ABSTRACT
Background Prior literature has associated poor preoperative mental health with inferior patient-reported outcomes (PROs) after spinal procedures. Therefore, the objective of this study was to test for association of preoperative Short Form 12 (SF-12) mental health composite score (MCS) with improvements in Oswestry Disability Index (ODI) and back and leg visual analogue scale (VAS) pain scores after a minimally invasive transforaminal lumbar interbody fusion (MIS TLIF).
Methods A surgical database of patients who underwent a primary, 1 level MIS TLIF was reviewed. Preoperative SF-12 MCS was tested for association with preoperative ODI, back VAS, and leg VAS. Preoperative MCS was then tested for association with changes in ODI, back VAS, and leg VAS from preoperative to postoperative visits. These tests were conducted using multivariate regression controlling for baseline characteristics and the preoperative score of the PRO being assessed.

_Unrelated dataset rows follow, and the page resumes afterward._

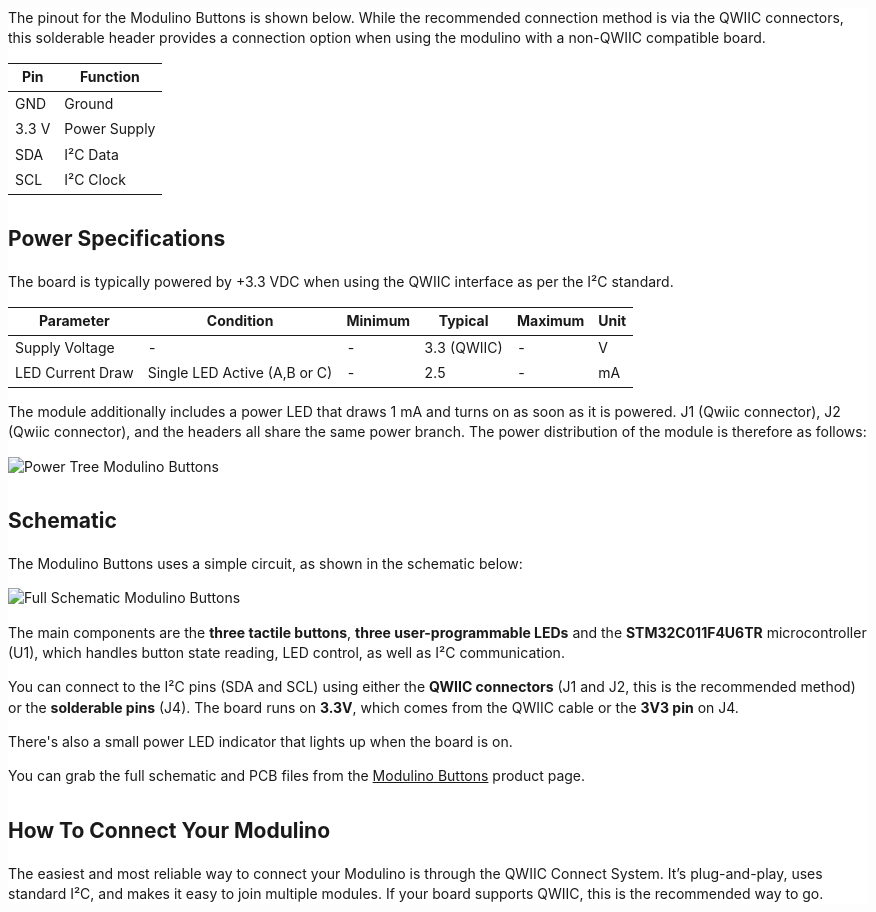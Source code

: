 The pinout for the Modulino Buttons is shown below. While the recommended connection method is via the QWIIC connectors, this solderable header provides a connection option when using the modulino with a non-QWIIC compatible board.

| Pin   | Function     |
|-------|--------------|
| GND   | Ground       |
| 3.3 V | Power Supply |
| SDA   | I²C Data     |
| SCL   | I²C Clock    |

## Power Specifications

The board is typically powered by +3.3 VDC when using the QWIIC interface as per the I²C standard.

| Parameter        | Condition         | Minimum | Typical     | Maximum | Unit |
|------------------|-------------------|---------|-------------|---------|------|
| Supply Voltage   | -                 | -       | 3.3 (QWIIC) | -       | V    |
| LED Current Draw | Single LED Active (A,B or C) | -       | 2.5         | -       | mA   |

The module additionally includes a power LED that draws 1 mA and turns on as soon as it is powered. J1 (Qwiic connector), J2 (Qwiic connector), and the headers all share the same power branch. The power distribution of the module is therefore as follows:

![Power Tree Modulino Buttons](assets/Modulino*Buttons*Power_Tree.png)

## Schematic

The Modulino Buttons uses a simple circuit, as shown in the schematic below:

![Full Schematic Modulino Buttons](assets/schematic.png)

The main components are the **three tactile buttons**, **three user-programmable LEDs** and the **STM32C011F4U6TR** microcontroller (U1), which handles button state reading, LED control, as well as I²C communication.

You can connect to the I²C pins (SDA and SCL) using either the **QWIIC connectors** (J1 and J2, this is the recommended method) or the **solderable pins** (J4). The board runs on **3.3V**, which comes from the QWIIC cable or the **3V3 pin** on J4.

There's also a small power LED indicator that lights up when the board is on.

You can grab the full schematic and PCB files from the [Modulino Buttons](https://docs.arduino.cc/hardware/modulinos/modulino-buttons) product page.

## How To Connect Your Modulino

The easiest and most reliable way to connect your Modulino is through the QWIIC Connect System. It’s plug-and-play, uses standard I²C, and makes it easy to join multiple modules. If your board supports QWIIC, this is the recommended way to go.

Results A total of 113 patients were included in the analysis. At baseline, higher preoperative MCS was associated with lower preoperative ODI (coefficient: −0.58, P < .001), lower preoperative back VAS (−0.05, P = .003), and lower preoperative leg VAS (−0.06, P = .003). However, there was no association between preoperative MCS and improvement in PROs at any postoperative timepoint (P > .05). The percent of patients achieving a minimum clinically important difference in PROs at 6 months did not differ between the bottom and top MCS halves (P > .05).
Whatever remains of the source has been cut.